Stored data
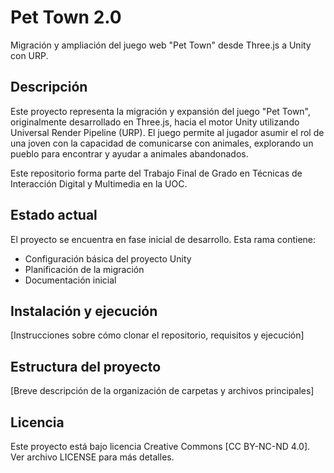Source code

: # Pet Town 2.0
Migración y ampliación del juego web "Pet Town" desde Three.js a Unity con URP.

## Descripción
Este proyecto representa la migración y expansión del juego "Pet Town", originalmente desarrollado en Three.js, hacia el motor Unity utilizando Universal Render Pipeline (URP). El juego permite al jugador asumir el rol de una joven con la capacidad de comunicarse con animales, explorando un pueblo para encontrar y ayudar a animales abandonados.

Este repositorio forma parte del Trabajo Final de Grado en Técnicas de Interacción Digital y Multimedia en la UOC.

## Estado actual
El proyecto se encuentra en fase inicial de desarrollo. Esta rama contiene:
- Configuración básica del proyecto Unity
- Planificación de la migración
- Documentación inicial

## Instalación y ejecución
[Instrucciones sobre cómo clonar el repositorio, requisitos y ejecución]

## Estructura del proyecto
[Breve descripción de la organización de carpetas y archivos principales]

## Licencia
Este proyecto está bajo licencia Creative Commons [CC BY-NC-ND 4.0]. Ver archivo LICENSE para más detalles.
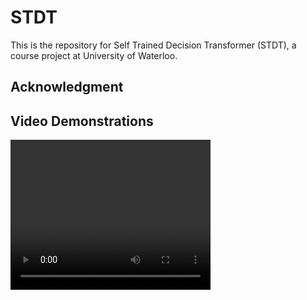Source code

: # STDT
This is the repository for Self Trained Decision Transformer (STDT), a course project at University of Waterloo.

## Acknowledgment

## Video Demonstrations


<video width="320" height="240" controls>
  <source src="Highway-env-success.mp4" type="video/mp4">
</video>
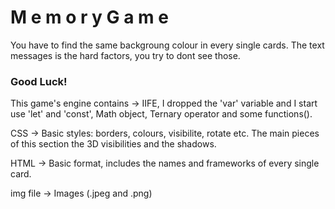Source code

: # M e m o r y   G a m e
You have to find the same backgroung colour in every single cards. The text messages is the hard factors, you try to dont see those.
### Good Luck!

This game's engine contains -> IIFE, I dropped the 'var' variable and I start use 'let' and 'const', Math object, Ternary operator and some functions().

CSS -> Basic styles: borders, colours, visibilite, rotate etc. The main pieces of this section the 3D visibilities and the shadows.

HTML -> Basic format, includes the names and frameworks of every single card.

img file -> Images (.jpeg and .png)
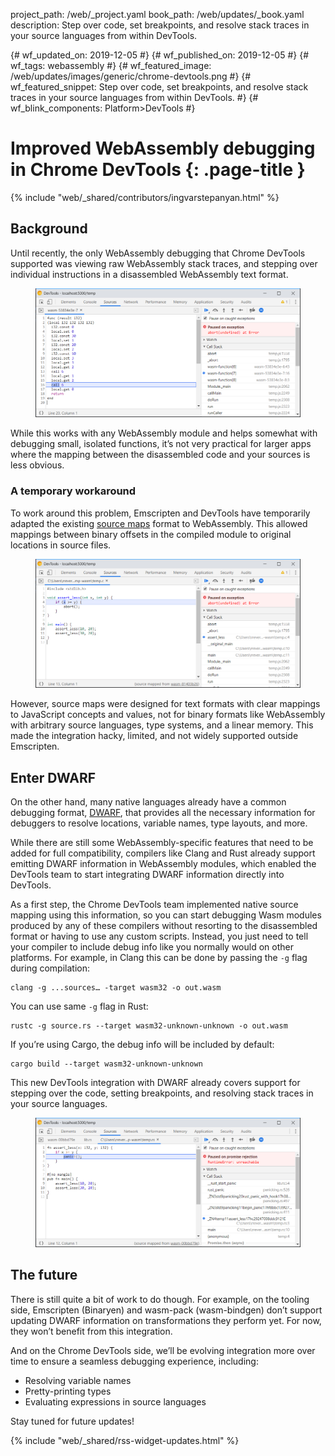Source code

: project_path: /web/_project.yaml
book_path: /web/updates/_book.yaml
description: Step over code, set breakpoints, and resolve stack traces in your source languages from within DevTools.

{# wf_updated_on: 2019-12-05 #}
{# wf_published_on: 2019-12-05 #}
{# wf_tags: webassembly #}
{# wf_featured_image: /web/updates/images/generic/chrome-devtools.png #}
{# wf_featured_snippet: Step over code, set breakpoints, and resolve stack traces in your source languages from within DevTools. #}
{# wf_blink_components: Platform>DevTools #}

# Improved WebAssembly debugging in Chrome DevTools {: .page-title }

{% include "web/_shared/contributors/ingvarstepanyan.html" %}

## Background

Until recently, the only WebAssembly debugging that Chrome DevTools supported was viewing 
raw WebAssembly stack traces, and stepping over individual instructions in a 
disassembled WebAssembly text format.

<figure>
  <img src="../../images/2019/12/raw.png"
       alt="A screenshot of the previously limited WebAssembly debugging support in 
            Chrome DevTools."/>
</figure>

While this works with any WebAssembly module and helps somewhat with debugging small, isolated functions, it’s not very practical for larger apps where the mapping between the disassembled code and your sources is less obvious.

### A temporary workaround

To work around this problem, Emscripten and DevTools have temporarily adapted the existing 
[source maps](https://www.html5rocks.com/en/tutorials/developertools/sourcemaps/) format to WebAssembly. This allowed mappings
between binary offsets in the compiled module to original locations in source files.

<figure>
  <img src="../../images/2019/12/sourcemaps.png"
       alt="A screenshot of the source-maps-powered debugging."/>
</figure>

However, source maps were designed for text formats with clear mappings to JavaScript concepts and values, not for binary formats like WebAssembly with arbitrary source languages, type systems, and a linear memory. This made the integration hacky, limited, and not widely supported outside Emscripten.

## Enter DWARF

On the other hand, many native languages already have a common debugging format,
[DWARF](http://dwarfstd.org/), that provides all the necessary information for debuggers to resolve locations, variable names, type layouts, and more.

While there are still some WebAssembly-specific features that need to be added for full compatibility, compilers like Clang and Rust already support emitting DWARF information in WebAssembly modules, which enabled the DevTools team to start integrating DWARF information
directly into DevTools.

As a first step, the Chrome DevTools team implemented native source mapping using this information, so you can start debugging Wasm modules produced by any of these compilers without resorting to the disassembled format or having to use any custom scripts.
Instead, you just need to tell your compiler to include debug info like you normally would on other platforms. For example, in Clang this can be done by passing the `-g` flag during compilation:

    clang -g ...sources… -target wasm32 -o out.wasm

You can use same `-g` flag in Rust:

    rustc -g source.rs --target wasm32-unknown-unknown -o out.wasm

If you’re using Cargo, the debug info will be included by default:

    cargo build --target wasm32-unknown-unknown

This new DevTools integration with DWARF already covers support for stepping over the code, setting breakpoints, and resolving stack traces in your source languages.

<figure>
  <img src="../../images/2019/12/dwarf.png"
       alt="A screenshot of the new DWARF-powered debugging."/>
</figure>

## The future

There is still quite a bit of work to do though.
For example, on the tooling side, Emscripten (Binaryen) and wasm-pack (wasm-bindgen) don’t support updating DWARF information on transformations they perform yet. For now, they won’t benefit from this integration. 

And on the Chrome DevTools side, we’ll be evolving integration more over time to ensure a seamless debugging experience, including: 

* Resolving variable names
* Pretty-printing types
* Evaluating expressions in source languages

Stay tuned for future updates!

{% include "web/_shared/rss-widget-updates.html" %}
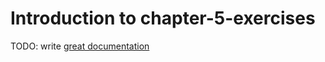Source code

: # Introduction to chapter-5-exercises

TODO: write [great documentation](http://jacobian.org/writing/what-to-write/)
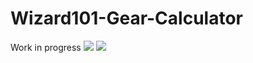 # Wizard101-Gear-Calculator

Work in progress
![](https://images-wixmp-ed30a86b8c4ca887773594c2.wixmp.com/f/68ed1b8f-fc0f-4b13-b831-5b29b3595dee/d3jp9du-bc0f4235-af4b-447a-8d0c-dc19c4a9f98e.jpg?token=eyJ0eXAiOiJKV1QiLCJhbGciOiJIUzI1NiJ9.eyJzdWIiOiJ1cm46YXBwOjdlMGQxODg5ODIyNjQzNzNhNWYwZDQxNWVhMGQyNmUwIiwiaXNzIjoidXJuOmFwcDo3ZTBkMTg4OTgyMjY0MzczYTVmMGQ0MTVlYTBkMjZlMCIsIm9iaiI6W1t7InBhdGgiOiJcL2ZcLzY4ZWQxYjhmLWZjMGYtNGIxMy1iODMxLTViMjliMzU5NWRlZVwvZDNqcDlkdS1iYzBmNDIzNS1hZjRiLTQ0N2EtOGQwYy1kYzE5YzRhOWY5OGUuanBnIn1dXSwiYXVkIjpbInVybjpzZXJ2aWNlOmZpbGUuZG93bmxvYWQiXX0.wQ2YwLWtQjfL_0sp7cTnw_VoZYpDhS0ua-wCjaulK3w)
![](https://pyxis.nymag.com/v1/imgs/2e7/5d7/73e020f56c4a86221823bc32113b4316d2-25-ben-affleck-sad-smoke.rvertical.w330.jpg)
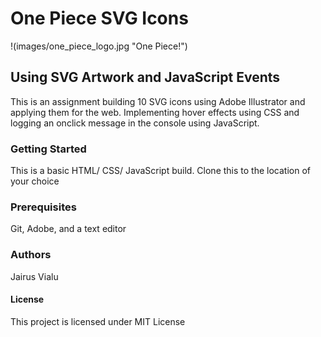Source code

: # One Piece SVG Icons

!(images/one_piece_logo.jpg "One Piece!")

## Using SVG Artwork and JavaScript Events

This is an assignment building 10 SVG icons using Adobe Illustrator and applying them for the web. Implementing hover effects using CSS and logging an onclick message in the console using JavaScript.

### Getting Started
This is a basic HTML/ CSS/ JavaScript build. Clone this to the location of your choice

### Prerequisites
Git, Adobe, and a text editor

### Authors
Jairus Vialu  

#### License
This project is licensed under MIT License
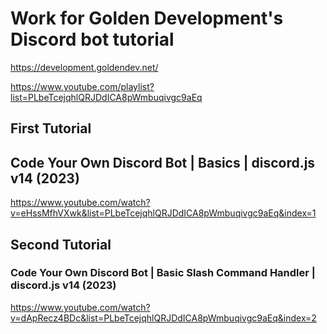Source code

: # Work for Golden Development's Discord bot tutorial

https://development.goldendev.net/

https://www.youtube.com/playlist?list=PLbeTcejqhlQRJDdICA8pWmbuqivgc9aEq

## First Tutorial
## Code Your Own Discord Bot | Basics | discord.js v14 (2023)
https://www.youtube.com/watch?v=eHssMfhVXwk&list=PLbeTcejqhlQRJDdICA8pWmbuqivgc9aEq&index=1

## Second Tutorial
### Code Your Own Discord Bot | Basic Slash Command Handler | discord.js v14 (2023)

https://www.youtube.com/watch?v=dApRecz4BDc&list=PLbeTcejqhlQRJDdICA8pWmbuqivgc9aEq&index=2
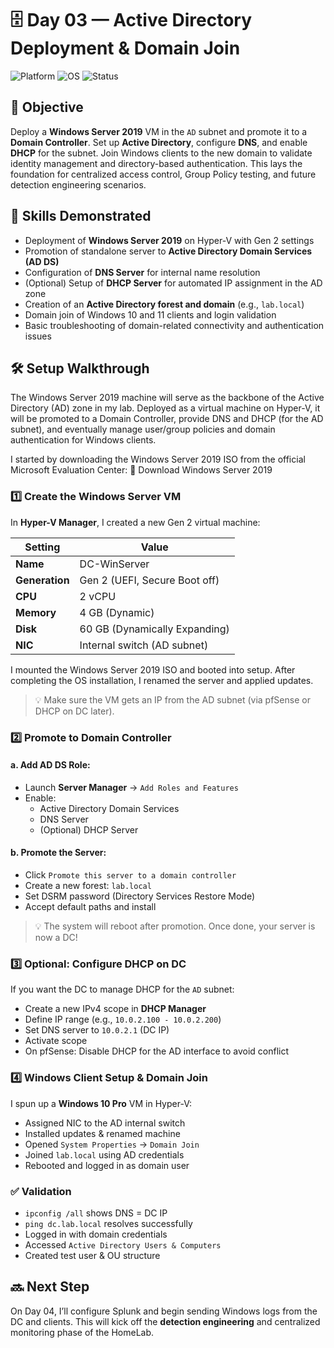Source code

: # 🗄️ Day 03 — Active Directory Deployment & Domain Join

![Platform](https://img.shields.io/badge/platform-HyperV-blue?logo=windows)
![OS](https://img.shields.io/badge/Windows%20Server-2019-lightgrey?logo=windows)
![Status](https://img.shields.io/badge/status-in--progress-yellow)

## 🎯 Objective

Deploy a **Windows Server 2019** VM in the `AD` subnet and promote it to a **Domain Controller**. Set up **Active Directory**, configure **DNS**, and enable **DHCP** for the subnet. Join Windows clients to the new domain to validate identity management and directory-based authentication. This lays the foundation for centralized access control, Group Policy testing, and future detection engineering scenarios.


## 🧠 Skills Demonstrated

- Deployment of **Windows Server 2019** on Hyper-V with Gen 2 settings  
- Promotion of standalone server to **Active Directory Domain Services (AD DS)**  
- Configuration of **DNS Server** for internal name resolution  
- (Optional) Setup of **DHCP Server** for automated IP assignment in the AD zone  
- Creation of an **Active Directory forest and domain** (e.g., `lab.local`)  
- Domain join of Windows 10 and 11 clients and login validation  
- Basic troubleshooting of domain-related connectivity and authentication issues

## 🛠️ Setup Walkthrough

The Windows Server 2019 machine will serve as the backbone of the Active Directory (AD) zone in my lab. Deployed as a virtual machine on Hyper-V, it will be promoted to a Domain Controller, provide DNS and DHCP (for the AD subnet), and eventually manage user/group policies and domain authentication for Windows clients.

I started by downloading the Windows Server 2019 ISO from the official Microsoft Evaluation Center: 🔗 Download Windows Server 2019

### 1️⃣ Create the Windows Server VM

In **Hyper-V Manager**, I created a new Gen 2 virtual machine:

| Setting       | Value                          |
|---------------|---------------------------------|
| **Name**      | DC-WinServer                   |
| **Generation**| Gen 2 (UEFI, Secure Boot off)   |
| **CPU**       | 2 vCPU                          |
| **Memory**    | 4 GB (Dynamic)                  |
| **Disk**      | 60 GB (Dynamically Expanding)   |
| **NIC**       | Internal switch (AD subnet)     |

I mounted the Windows Server 2019 ISO and booted into setup. After completing the OS installation, I renamed the server and applied updates.

> 💡 Make sure the VM gets an IP from the AD subnet (via pfSense or DHCP on DC later).

### 2️⃣ Promote to Domain Controller

#### a. Add AD DS Role:
- Launch **Server Manager** → `Add Roles and Features`
- Enable: 
  - Active Directory Domain Services
  - DNS Server
  - (Optional) DHCP Server

#### b. Promote the Server:
- Click `Promote this server to a domain controller`
- Create a new forest: `lab.local`
- Set DSRM password (Directory Services Restore Mode)
- Accept default paths and install

> 💡 The system will reboot after promotion. Once done, your server is now a DC!

### 3️⃣ Optional: Configure DHCP on DC

If you want the DC to manage DHCP for the `AD` subnet:

- Create a new IPv4 scope in **DHCP Manager**
- Define IP range (e.g., `10.0.2.100 - 10.0.2.200`)
- Set DNS server to `10.0.2.1` (DC IP)
- Activate scope
- On pfSense: Disable DHCP for the AD interface to avoid conflict

### 4️⃣ Windows Client Setup & Domain Join

I spun up a **Windows 10 Pro** VM in Hyper-V:

- Assigned NIC to the AD internal switch
- Installed updates & renamed machine
- Opened `System Properties` → `Domain Join`
- Joined `lab.local` using AD credentials
- Rebooted and logged in as domain user

### ✅ Validation

- `ipconfig /all` shows DNS = DC IP
- `ping dc.lab.local` resolves successfully
- Logged in with domain credentials
- Accessed `Active Directory Users & Computers`
- Created test user & OU structure

## 🔜 Next Step

On Day 04, I’ll configure Splunk and begin sending Windows logs from the DC and clients. This will kick off the **detection engineering** and centralized monitoring phase of the HomeLab.

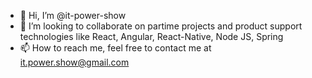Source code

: - 👋 Hi, I’m @it-power-show
- 💞️ I’m looking to collaborate on partime projects and product support technologies like React, Angular, React-Native, Node JS, Spring
- 📫 How to reach me, feel free to contact me at it.power.show@gmail.com

<!---
it-power-show/it-power-show is a ✨ special ✨ repository because its `README.md` (this file) appears on your GitHub profile.
You can click the Preview link to take a look at your changes.
--->
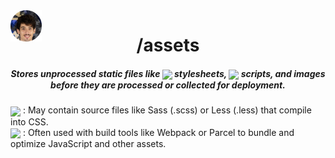 <img align="center" style='position: fixed' width=50 src="https://github.com/NavajasThomaz/RepositoryModel/blob/main/static/images/3x4Redonda.png?raw=true" />

<div align="center">
<h1>/assets</h1>
</div>

##### <div align="center">Stores unprocessed static files like <img src="https://img.shields.io/badge/css3-%231572B6.svg?style=for-the-badge&logo=css3&logoColor=white" target="_blank" width="70" align='center'> stylesheets, <img src="https://img.shields.io/badge/javascript-%23323330.svg?style=for-the-badge&logo=javascript&logoColor=%23F7DF1E" target="_blank" width="70" align='center'> scripts, and images before they are processed or collected for deployment.</div>

<div style=display:inline-block>
<img align="center" width=100 src="https://upload.wikimedia.org/wikipedia/commons/thumb/9/96/Sass_Logo_Color.svg/1200px-Sass_Logo_Color.svg.png" />
: May contain source files like Sass (.scss) or Less (.less) that compile into CSS.
</div>
<div>
<img align="center" width=100 src="https://raw.githubusercontent.com/webpack/media/master/logo/icon-square-big.png" />
: Often used with build tools like Webpack or Parcel to bundle and optimize JavaScript and other assets.
</div>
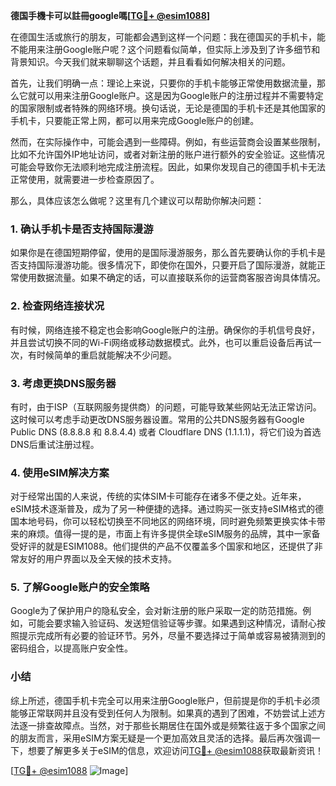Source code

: **德国手機卡可以註冊google嗎[[TG💪+ @esim1088](https://t.me/s/esim1088)]**

在德国生活或旅行的朋友，可能都会遇到这样一个问题：我在德国买的手机卡，能不能用来注册Google账户呢？这个问题看似简单，但实际上涉及到了许多细节和背景知识。今天我们就来聊聊这个话题，并且看看如何解决相关的问题。

首先，让我们明确一点：理论上来说，只要你的手机卡能够正常使用数据流量，那么它就可以用来注册Google账户。这是因为Google账户的注册过程并不需要特定的国家限制或者特殊的网络环境。换句话说，无论是德国的手机卡还是其他国家的手机卡，只要能正常上网，都可以用来完成Google账户的创建。

然而，在实际操作中，可能会遇到一些障碍。例如，有些运营商会设置某些限制，比如不允许国外IP地址访问，或者对新注册的账户进行额外的安全验证。这些情况可能会导致你无法顺利地完成注册流程。因此，如果你发现自己的德国手机卡无法正常使用，就需要进一步检查原因了。

那么，具体应该怎么做呢？这里有几个建议可以帮助你解决问题：

### 1. 确认手机卡是否支持国际漫游

如果你是在德国短期停留，使用的是国际漫游服务，那么首先要确认你的手机卡是否支持国际漫游功能。很多情况下，即使你在国外，只要开启了国际漫游，就能正常使用数据流量。如果不确定的话，可以直接联系你的运营商客服咨询具体情况。

### 2. 检查网络连接状况

有时候，网络连接不稳定也会影响Google账户的注册。确保你的手机信号良好，并且尝试切换不同的Wi-Fi网络或移动数据模式。此外，也可以重启设备后再试一次，有时候简单的重启就能解决不少问题。

### 3. 考虑更换DNS服务器

有时，由于ISP（互联网服务提供商）的问题，可能导致某些网站无法正常访问。这时候可以考虑手动更改DNS服务器设置。常用的公共DNS服务器有Google Public DNS (8.8.8.8 和 8.8.4.4) 或者 Cloudflare DNS (1.1.1.1)，将它们设为首选DNS后重试注册过程。

### 4. 使用eSIM解决方案

对于经常出国的人来说，传统的实体SIM卡可能存在诸多不便之处。近年来，eSIM技术逐渐普及，成为了另一种便捷的选择。通过购买一张支持eSIM格式的德国本地号码，你可以轻松切换至不同地区的网络环境，同时避免频繁更换实体卡带来的麻烦。值得一提的是，市面上有许多提供全球eSIM服务的品牌，其中一家备受好评的就是ESIM1088。他们提供的产品不仅覆盖多个国家和地区，还提供了非常友好的用户界面以及全天候的技术支持。

### 5. 了解Google账户的安全策略

Google为了保护用户的隐私安全，会对新注册的账户采取一定的防范措施。例如，可能会要求输入验证码、发送短信验证等步骤。如果遇到这种情况，请耐心按照提示完成所有必要的验证环节。另外，尽量不要选择过于简单或容易被猜测到的密码组合，以提高账户安全性。

### 小结

综上所述，德国手机卡完全可以用来注册Google账户，但前提是你的手机卡必须能够正常联网并且没有受到任何人为限制。如果真的遇到了困难，不妨尝试上述方法逐一排查故障点。当然，对于那些长期居住在国外或是频繁往返于多个国家之间的朋友而言，采用eSIM方案无疑是一个更加高效且灵活的选择。最后再次强调一下，想要了解更多关于eSIM的信息，欢迎访问[TG💪+ @esim1088](https://t.me/s/esim1088)获取最新资讯！

[[TG💪+ @esim1088](https://t.me/s/esim1088) ![Image](https://i.postimg.cc/4NQfJmqS/Snipaste-2025-05-13-00-14-12.png)]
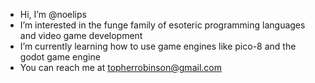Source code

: - Hi, I’m @noelips
- I’m interested in the funge family of esoteric programming languages and video game development
- I’m currently learning how to use game engines like pico-8 and the godot game engine
- You can reach me at topherrobinson@gmail.com

<!---
- I’m looking to collaborate on ...
noelips/noelips is a ✨ special ✨ repository because its `README.md` (this file) appears on your GitHub profile.
You can click the Preview link to take a look at your changes.
--->
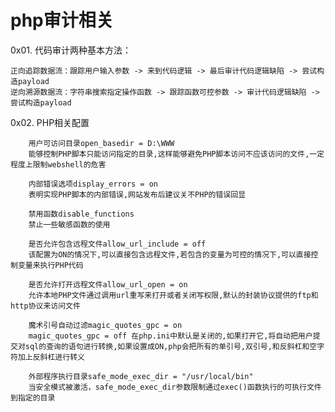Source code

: # php审计相关

0x01. 代码审计两种基本方法：

    正向追踪数据流：跟踪用户输入参数 -> 来到代码逻辑 -> 最后审计代码逻辑缺陷 -> 尝试构造payload
    逆向溯源数据流：字符串搜索指定操作函数 -> 跟踪函数可控参数 -> 审计代码逻辑缺陷 -> 尝试构造payload
    
0x02. PHP相关配置    

        用户可访问目录open_basedir = D:\WWW
        能够控制PHP脚本只能访问指定的目录,这样能够避免PHP脚本访问不应该访问的文件,一定程度上限制webshell的危害 
         
        内部错误选项display_errors = on
        表明实现PHP脚本的内部错误,网站发布后建议关不PHP的错误回显
        
        禁用函数disable_functions
        禁止一些敏感函数的使用
        
        是否允许包含远程文件allow_url_include = off
        该配置为ON的情况下,可以直接包含远程文件,若包含的变量为可控的情况下,可以直接控制变量来执行PHP代码
        
        是否允许打开远程文件allow_url_open = on
        允许本地PHP文件通过调用url重写来打开或者关闭写权限,默认的封装协议提供的ftp和http协议来访问文件
            
        魔术引号自动过滤magic_quotes_gpc = on
        magic_quotes_gpc = off 在php.ini中默认是关闭的,如果打开它,将自动把用户提交对sql的查询的语句进行转换,如果设置成ON,php会把所有的单引号,双引号,和反斜杠和空字符加上反斜杠进行转义
         
        外部程序执行目录safe_mode_exec_dir = "/usr/local/bin"
        当安全模式被激活，safe_mode_exec_dir参数限制通过exec()函数执行的可执行文件到指定的目录
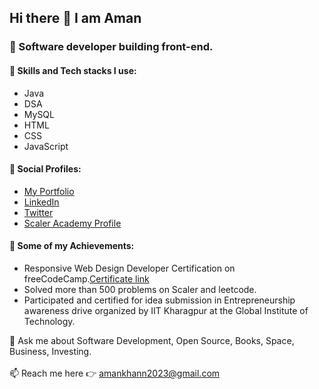 ## Hi there 👋 I am Aman
### 🔭 Software developer building front-end.<br>
#### 🌱 Skills and Tech stacks I use:
- Java
- DSA
- MySQL
- HTML
- CSS
- JavaScript
#### 🔎 Social Profiles:
- <a href="https://folll.io/amankhan/">My Portfolio</a>
- <a href="https://www.linkedin.com/in/aman-khan-112698207/">LinkedIn</a>
- <a href="https://x.com/AmanTechX">Twitter</a>
- <a href="https://www.scaler.com/academy/profile/75b7f894aec9/">Scaler Academy Profile</a>
#### 🚀 Some of my Achievements:
- Responsive Web Design Developer Certification on freeCodeCamp.<a href="https://www.freecodecamp.org/certification/amankhann/responsive-web-design">Certificate link</a>
- Solved more than 500 problems on Scaler and leetcode.
- Participated and certified for idea submission in Entrepreneurship awareness drive organized by IIT Kharagpur at the Global Institute of Technology.
&nbsp;

💬 Ask me about Software Development, Open Source, Books, Space, Business, Investing.<br><br>
📫 Reach me here 👉 amankhann2023@gmail.com
<!--
**amankhangit/amankhangit** is a ✨ _special_ ✨ repository because its `README.md` (this file) appears on your GitHub profile.

Here are some ideas to get you started:

- 🔭 I’m currently working on ...
- 🌱 I’m currently learning ...
- 👯 I’m looking to collaborate on ...
- 🤔 I’m looking for help with ...
- 💬 Ask me about ...
- 📫 How to reach me: ...
- 😄 Pronouns: ...
- ⚡ Fun fact: ...
-->
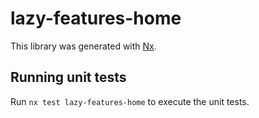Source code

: # lazy-features-home

This library was generated with [Nx](https://nx.dev).

## Running unit tests

Run `nx test lazy-features-home` to execute the unit tests.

_PROBLEM DETAILS_
From the data above, return only the lines starting at the line that holds "### 4. 使用eSIM解决方案" and ending at the line that holds "## Hi there 👋 I am Aman", word for word and without pictures.

_SOLUTION TO THIS EXERCISE_
### 4. 使用eSIM解决方案

对于经常出国的人来说，传统的实体SIM卡可能存在诸多不便之处。近年来，eSIM技术逐渐普及，成为了另一种便捷的选择。通过购买一张支持eSIM格式的德国本地号码，你可以轻松切换至不同地区的网络环境，同时避免频繁更换实体卡带来的麻烦。值得一提的是，市面上有许多提供全球eSIM服务的品牌，其中一家备受好评的就是ESIM1088。他们提供的产品不仅覆盖多个国家和地区，还提供了非常友好的用户界面以及全天候的技术支持。

### 5. 了解Google账户的安全策略

Google为了保护用户的隐私安全，会对新注册的账户采取一定的防范措施。例如，可能会要求输入验证码、发送短信验证等步骤。如果遇到这种情况，请耐心按照提示完成所有必要的验证环节。另外，尽量不要选择过于简单或容易被猜测到的密码组合，以提高账户安全性。

### 小结

综上所述，德国手机卡完全可以用来注册Google账户，但前提是你的手机卡必须能够正常联网并且没有受到任何人为限制。如果真的遇到了困难，不妨尝试上述方法逐一排查故障点。当然，对于那些长期居住在国外或是频繁往返于多个国家之间的朋友而言，采用eSIM方案无疑是一个更加高效且灵活的选择。最后再次强调一下，想要了解更多关于eSIM的信息，欢迎访问[TG💪+ @esim1088](https://t.me/s/esim1088)获取最新资讯！

[[TG💪+ @esim1088](https://t.me/s/esim1088) ![Image](https://i.postimg.cc/4NQfJmqS/Snipaste-2025-05-13-00-14-12.png)]
Source code

: - Hi, I’m @noelips
- I’m interested in the funge family of esoteric programming languages and video game development
- I’m currently learning how to use game engines like pico-8 and the godot game engine
- You can reach me at topherrobinson@gmail.com

<!---
- I’m looking to collaborate on ...
noelips/noelips is a ✨ special ✨ repository because its `README.md` (this file) appears on your GitHub profile.
You can click the Preview link to take a look at your changes.
--->
Source code

: # php审计相关

0x01. 代码审计两种基本方法：

    正向追踪数据流：跟踪用户输入参数 -> 来到代码逻辑 -> 最后审计代码逻辑缺陷 -> 尝试构造payload
    逆向溯源数据流：字符串搜索指定操作函数 -> 跟踪函数可控参数 -> 审计代码逻辑缺陷 -> 尝试构造payload
    
0x02. PHP相关配置    

        用户可访问目录open_basedir = D:\WWW
        能够控制PHP脚本只能访问指定的目录,这样能够避免PHP脚本访问不应该访问的文件,一定程度上限制webshell的危害 
         
        内部错误选项display_errors = on
        表明实现PHP脚本的内部错误,网站发布后建议关不PHP的错误回显
        
        禁用函数disable_functions
        禁止一些敏感函数的使用
        
        是否允许包含远程文件allow_url_include = off
        该配置为ON的情况下,可以直接包含远程文件,若包含的变量为可控的情况下,可以直接控制变量来执行PHP代码
        
        是否允许打开远程文件allow_url_open = on
        允许本地PHP文件通过调用url重写来打开或者关闭写权限,默认的封装协议提供的ftp和http协议来访问文件
            
        魔术引号自动过滤magic_quotes_gpc = on
        magic_quotes_gpc = off 在php.ini中默认是关闭的,如果打开它,将自动把用户提交对sql的查询的语句进行转换,如果设置成ON,php会把所有的单引号,双引号,和反斜杠和空字符加上反斜杠进行转义
         
        外部程序执行目录safe_mode_exec_dir = "/usr/local/bin"
        当安全模式被激活，safe_mode_exec_dir参数限制通过exec()函数执行的可执行文件到指定的目录
 ## Hi there 👋 I am Aman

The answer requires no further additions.